Another challenge to the community is recent irregular climate changes, which the farmers blame on the aftereffects of Hurricane Mitch. El Porvenir was in the path of the hurricane that tore through Central America in October 1998, causing a massive landslide in the nearby community of Las Casitas that buried alive an estimated 2,000-plus people.
Since that storm, rain schedules have been erratic, making it difficult to plant, Gaitan said. The community blames its failed bean cultivation on the unstable climate.
PERHAPS the biggest obstacle facing the community is the difficulty in getting certified “fair trade” – a label that ensures fair compensation for farmers and the promise of private long-term financing from roasters during one of the worst global coffee crisis in decades.
“Fair trade,” according to Matt Earley, founder of Cooperative Coffee member JustCoffee, “offers a model of economic interaction where all involved get what they need, where trade is based on respect and real relationships, and where no participant is exploited.”
Earley said fair trade was originally intended to make consumers think about market conditions, while breaking the rules of a free-trade-driven “modern hyper-capitalism.”
Although El Porvenir claims it complies with all the environmental and labor regulations needed to be certified “fair trade,” activists claim the community’s isolated location and relatively small coffee harvest have deterred fair-trade labeling giants in the United States and Europe from trekking up the mountain to visit El Porvenir.
The village applied for certification from the German-based fair-trade pioneer Fair Labeling Organization (FLO) three years ago, but has never been visited by a representative of the company’s spin-off labeling group FLO-Cert Ltd.

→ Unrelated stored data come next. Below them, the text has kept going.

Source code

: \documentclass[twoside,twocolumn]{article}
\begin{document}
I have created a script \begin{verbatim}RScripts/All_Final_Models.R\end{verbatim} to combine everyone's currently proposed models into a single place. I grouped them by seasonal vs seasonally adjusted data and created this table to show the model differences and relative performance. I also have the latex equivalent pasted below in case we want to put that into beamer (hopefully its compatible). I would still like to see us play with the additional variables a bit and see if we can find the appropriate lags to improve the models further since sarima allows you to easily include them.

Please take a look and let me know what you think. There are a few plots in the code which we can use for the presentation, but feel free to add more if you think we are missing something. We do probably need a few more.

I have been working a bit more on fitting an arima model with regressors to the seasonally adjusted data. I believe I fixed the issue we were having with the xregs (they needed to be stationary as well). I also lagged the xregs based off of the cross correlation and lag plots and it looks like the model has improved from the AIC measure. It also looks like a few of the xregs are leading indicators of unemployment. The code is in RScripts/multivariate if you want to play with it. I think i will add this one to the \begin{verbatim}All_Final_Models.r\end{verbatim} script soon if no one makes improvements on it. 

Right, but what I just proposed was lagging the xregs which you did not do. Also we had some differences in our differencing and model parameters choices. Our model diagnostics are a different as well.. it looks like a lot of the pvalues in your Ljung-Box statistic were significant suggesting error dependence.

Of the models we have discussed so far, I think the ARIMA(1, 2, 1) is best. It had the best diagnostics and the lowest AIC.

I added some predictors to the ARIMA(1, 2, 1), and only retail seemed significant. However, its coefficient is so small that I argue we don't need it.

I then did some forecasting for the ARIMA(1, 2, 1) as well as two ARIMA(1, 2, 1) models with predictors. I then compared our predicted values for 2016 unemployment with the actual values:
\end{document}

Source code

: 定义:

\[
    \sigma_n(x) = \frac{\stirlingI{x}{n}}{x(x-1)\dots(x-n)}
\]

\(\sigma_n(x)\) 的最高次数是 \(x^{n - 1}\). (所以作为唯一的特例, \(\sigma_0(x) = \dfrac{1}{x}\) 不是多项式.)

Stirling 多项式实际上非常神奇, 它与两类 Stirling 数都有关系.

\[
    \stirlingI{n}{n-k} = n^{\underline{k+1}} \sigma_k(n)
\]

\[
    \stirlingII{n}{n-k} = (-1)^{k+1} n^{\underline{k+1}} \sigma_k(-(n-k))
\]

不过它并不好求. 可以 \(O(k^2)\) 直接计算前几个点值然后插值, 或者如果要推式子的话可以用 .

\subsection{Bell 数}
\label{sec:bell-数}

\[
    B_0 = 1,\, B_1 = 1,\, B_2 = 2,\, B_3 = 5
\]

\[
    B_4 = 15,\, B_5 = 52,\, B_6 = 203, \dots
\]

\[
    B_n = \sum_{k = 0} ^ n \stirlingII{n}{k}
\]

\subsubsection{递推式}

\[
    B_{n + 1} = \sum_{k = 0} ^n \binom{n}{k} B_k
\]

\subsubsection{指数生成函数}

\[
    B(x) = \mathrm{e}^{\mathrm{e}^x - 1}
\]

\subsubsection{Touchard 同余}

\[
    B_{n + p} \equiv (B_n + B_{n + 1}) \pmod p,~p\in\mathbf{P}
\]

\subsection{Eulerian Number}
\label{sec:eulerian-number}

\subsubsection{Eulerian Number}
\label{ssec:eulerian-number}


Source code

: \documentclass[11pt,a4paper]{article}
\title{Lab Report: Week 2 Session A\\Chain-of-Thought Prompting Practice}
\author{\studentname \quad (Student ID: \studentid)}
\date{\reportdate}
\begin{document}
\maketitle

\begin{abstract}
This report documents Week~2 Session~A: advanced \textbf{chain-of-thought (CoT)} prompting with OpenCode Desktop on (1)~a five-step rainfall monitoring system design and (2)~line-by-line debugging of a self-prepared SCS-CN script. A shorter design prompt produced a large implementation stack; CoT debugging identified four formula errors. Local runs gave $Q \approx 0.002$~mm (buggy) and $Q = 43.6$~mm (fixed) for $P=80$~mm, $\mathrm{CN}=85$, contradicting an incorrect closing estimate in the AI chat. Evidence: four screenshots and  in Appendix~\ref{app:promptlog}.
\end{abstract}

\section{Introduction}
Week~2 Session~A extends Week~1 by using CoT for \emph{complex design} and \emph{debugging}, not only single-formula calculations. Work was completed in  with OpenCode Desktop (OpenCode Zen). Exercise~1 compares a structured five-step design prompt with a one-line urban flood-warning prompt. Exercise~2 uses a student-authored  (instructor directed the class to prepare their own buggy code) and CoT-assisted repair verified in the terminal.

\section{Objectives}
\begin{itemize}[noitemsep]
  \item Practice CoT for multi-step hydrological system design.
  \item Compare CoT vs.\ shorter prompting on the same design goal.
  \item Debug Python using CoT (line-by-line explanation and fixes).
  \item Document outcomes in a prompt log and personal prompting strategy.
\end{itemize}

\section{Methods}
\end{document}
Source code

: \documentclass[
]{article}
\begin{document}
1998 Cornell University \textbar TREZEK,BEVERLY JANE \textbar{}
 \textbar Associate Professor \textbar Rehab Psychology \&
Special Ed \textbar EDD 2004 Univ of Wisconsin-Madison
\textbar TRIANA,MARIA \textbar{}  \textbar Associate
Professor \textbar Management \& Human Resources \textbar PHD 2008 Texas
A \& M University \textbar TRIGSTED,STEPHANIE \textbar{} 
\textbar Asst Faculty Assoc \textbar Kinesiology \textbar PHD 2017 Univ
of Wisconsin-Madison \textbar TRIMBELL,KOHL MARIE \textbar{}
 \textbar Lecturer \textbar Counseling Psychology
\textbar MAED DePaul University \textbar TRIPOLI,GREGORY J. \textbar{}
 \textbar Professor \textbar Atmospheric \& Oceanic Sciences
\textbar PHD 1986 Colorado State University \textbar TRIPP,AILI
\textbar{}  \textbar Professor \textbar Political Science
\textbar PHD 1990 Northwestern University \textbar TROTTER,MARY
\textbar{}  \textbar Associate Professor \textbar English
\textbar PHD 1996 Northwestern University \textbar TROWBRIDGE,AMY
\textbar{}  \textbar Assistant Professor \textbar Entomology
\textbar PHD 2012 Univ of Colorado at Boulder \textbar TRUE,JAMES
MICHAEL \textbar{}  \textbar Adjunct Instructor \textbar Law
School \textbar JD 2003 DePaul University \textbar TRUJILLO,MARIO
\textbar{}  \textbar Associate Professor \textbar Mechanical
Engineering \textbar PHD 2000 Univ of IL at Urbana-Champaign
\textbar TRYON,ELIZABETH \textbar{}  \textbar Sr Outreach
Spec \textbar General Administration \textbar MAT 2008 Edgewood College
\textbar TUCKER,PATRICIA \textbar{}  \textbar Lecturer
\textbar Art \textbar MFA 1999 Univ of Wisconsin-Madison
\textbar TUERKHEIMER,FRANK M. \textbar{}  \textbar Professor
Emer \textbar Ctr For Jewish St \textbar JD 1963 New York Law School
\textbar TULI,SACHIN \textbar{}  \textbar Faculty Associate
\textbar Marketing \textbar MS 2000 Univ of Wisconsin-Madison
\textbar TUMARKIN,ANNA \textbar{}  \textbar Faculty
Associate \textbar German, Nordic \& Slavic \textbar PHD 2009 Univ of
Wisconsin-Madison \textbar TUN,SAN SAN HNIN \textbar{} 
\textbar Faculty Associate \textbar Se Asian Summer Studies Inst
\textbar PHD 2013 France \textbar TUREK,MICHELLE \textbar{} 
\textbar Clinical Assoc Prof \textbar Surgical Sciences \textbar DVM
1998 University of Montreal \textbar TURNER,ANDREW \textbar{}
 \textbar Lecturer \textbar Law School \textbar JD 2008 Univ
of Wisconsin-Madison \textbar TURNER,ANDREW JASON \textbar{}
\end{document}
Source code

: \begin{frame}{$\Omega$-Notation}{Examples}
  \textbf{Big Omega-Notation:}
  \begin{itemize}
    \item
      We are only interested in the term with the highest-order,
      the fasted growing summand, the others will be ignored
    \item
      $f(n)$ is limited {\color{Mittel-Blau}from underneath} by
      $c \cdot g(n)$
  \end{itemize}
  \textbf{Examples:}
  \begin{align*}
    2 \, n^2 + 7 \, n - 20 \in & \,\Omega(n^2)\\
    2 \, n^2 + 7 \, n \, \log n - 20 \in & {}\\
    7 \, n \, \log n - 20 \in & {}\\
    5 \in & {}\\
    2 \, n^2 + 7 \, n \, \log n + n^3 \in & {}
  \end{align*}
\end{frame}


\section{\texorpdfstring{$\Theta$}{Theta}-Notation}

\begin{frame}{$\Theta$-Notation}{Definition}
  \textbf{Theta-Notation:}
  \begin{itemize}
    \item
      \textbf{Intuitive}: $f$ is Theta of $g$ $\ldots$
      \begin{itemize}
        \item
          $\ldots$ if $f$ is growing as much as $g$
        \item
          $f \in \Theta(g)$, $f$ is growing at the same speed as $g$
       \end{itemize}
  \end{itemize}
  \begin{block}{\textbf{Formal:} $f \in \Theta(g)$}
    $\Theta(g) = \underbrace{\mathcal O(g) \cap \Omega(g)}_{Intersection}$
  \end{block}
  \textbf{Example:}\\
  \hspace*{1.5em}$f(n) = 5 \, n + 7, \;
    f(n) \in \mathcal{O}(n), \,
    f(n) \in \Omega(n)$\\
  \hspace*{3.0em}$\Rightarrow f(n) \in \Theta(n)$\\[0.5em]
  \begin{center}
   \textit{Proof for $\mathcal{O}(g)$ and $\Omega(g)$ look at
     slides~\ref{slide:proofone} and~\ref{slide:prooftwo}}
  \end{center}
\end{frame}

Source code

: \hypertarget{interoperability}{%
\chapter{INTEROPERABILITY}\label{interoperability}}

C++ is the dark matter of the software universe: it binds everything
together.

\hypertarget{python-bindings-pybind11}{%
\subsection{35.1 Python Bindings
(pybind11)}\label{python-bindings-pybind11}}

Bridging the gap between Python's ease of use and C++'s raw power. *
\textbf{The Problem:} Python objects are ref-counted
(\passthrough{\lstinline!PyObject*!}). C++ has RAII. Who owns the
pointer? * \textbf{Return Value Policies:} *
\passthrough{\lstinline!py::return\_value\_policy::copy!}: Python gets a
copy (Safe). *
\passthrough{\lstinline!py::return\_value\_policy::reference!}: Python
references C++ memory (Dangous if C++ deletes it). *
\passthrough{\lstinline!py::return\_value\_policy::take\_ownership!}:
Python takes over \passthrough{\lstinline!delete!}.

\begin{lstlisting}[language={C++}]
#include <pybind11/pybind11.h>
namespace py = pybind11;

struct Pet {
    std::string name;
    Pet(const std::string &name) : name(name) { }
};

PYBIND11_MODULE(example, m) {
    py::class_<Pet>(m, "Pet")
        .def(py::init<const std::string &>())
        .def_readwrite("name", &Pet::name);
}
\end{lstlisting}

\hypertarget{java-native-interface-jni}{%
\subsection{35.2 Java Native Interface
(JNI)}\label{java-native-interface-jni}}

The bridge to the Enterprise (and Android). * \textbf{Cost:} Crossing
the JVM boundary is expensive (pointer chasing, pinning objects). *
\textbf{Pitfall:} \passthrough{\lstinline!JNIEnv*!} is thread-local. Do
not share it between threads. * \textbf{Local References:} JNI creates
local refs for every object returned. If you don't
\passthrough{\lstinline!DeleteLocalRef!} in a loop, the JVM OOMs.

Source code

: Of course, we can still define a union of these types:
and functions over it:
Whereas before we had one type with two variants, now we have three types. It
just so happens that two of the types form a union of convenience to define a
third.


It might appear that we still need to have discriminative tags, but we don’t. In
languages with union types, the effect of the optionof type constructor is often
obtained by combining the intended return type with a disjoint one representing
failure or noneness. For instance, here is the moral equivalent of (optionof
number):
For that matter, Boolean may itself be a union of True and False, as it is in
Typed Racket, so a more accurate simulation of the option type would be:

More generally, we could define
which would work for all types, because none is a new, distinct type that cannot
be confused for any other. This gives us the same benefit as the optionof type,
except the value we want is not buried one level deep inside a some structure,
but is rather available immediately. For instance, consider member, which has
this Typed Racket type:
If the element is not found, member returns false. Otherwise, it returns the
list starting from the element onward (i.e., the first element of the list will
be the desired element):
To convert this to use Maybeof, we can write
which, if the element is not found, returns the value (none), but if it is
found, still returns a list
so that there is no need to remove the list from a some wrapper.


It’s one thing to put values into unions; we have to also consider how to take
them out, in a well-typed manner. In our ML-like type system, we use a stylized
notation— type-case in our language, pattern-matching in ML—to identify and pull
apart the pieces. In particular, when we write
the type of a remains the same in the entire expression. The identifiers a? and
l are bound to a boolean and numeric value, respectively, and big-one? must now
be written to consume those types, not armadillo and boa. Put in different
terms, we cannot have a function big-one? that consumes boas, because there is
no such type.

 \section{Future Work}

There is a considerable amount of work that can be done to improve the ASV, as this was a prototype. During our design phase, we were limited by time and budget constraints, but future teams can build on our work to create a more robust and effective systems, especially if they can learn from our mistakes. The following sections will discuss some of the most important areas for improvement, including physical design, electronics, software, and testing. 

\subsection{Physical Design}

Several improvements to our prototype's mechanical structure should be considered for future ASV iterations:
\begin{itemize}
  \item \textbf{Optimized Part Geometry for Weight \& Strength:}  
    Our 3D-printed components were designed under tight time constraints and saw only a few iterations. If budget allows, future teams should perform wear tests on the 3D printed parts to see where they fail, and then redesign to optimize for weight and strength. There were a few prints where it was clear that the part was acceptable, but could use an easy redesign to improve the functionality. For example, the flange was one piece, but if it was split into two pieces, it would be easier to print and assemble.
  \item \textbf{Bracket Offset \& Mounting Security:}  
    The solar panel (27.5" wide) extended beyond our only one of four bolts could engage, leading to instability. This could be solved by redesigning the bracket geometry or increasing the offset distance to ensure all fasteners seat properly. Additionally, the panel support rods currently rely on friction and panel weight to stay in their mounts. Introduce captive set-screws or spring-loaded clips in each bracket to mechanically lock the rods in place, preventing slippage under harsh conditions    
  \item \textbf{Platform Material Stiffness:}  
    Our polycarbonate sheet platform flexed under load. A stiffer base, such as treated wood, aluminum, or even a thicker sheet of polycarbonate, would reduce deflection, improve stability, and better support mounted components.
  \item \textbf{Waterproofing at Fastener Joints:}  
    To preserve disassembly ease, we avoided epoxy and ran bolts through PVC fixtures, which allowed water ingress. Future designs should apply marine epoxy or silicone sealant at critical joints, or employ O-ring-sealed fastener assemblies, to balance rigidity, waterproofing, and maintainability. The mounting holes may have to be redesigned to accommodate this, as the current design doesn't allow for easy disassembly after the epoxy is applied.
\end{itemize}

“FAIR trade has become a for-profit business, and it is more profitable for certifiers to go to areas that are more easily accessible and with greater production outputs,” explained Jubilee House’s Woodard, who has been at the forefront of El Porvenir’s attempts to break into the fast-growing market niche in the United States and Europe.
JustCoffee’s Earley agrees that the fair-trade movement has divided into two camps: the market-driven camp that has patented the fair-trade label andcharges producers a certification fee, and the ideologically-driven camp that just wants to extend a helping hand to the “little guy.”
JustCoffee and three other members of Cooperative Coffee have decided to break with the “fair-trade” establishment and pursue a model they claim is more consistent with the original ideology of the movement.
THE cost of being certified “fair trade” by FLO also could be a deterrent for the community of El Porvenir.
The one-time certification fee FLO would charge a producer the size of El Porvenir is 2,000 Euros, or $2,431.
Additionally, FLO charges an annual $607 re-certification fee, plus $.02 for each kilo of coffee sold under the “fairtrade” label, for a total cost to El Porvenir of $1,100 for a good year’s harvest.
While the mainstream “fair-trade” market still appears elusive to El Porvenir, the community remains busy focusing on building something new, and hopes a socially conscientious segment of the foreign market will notice its efforts and support the cause.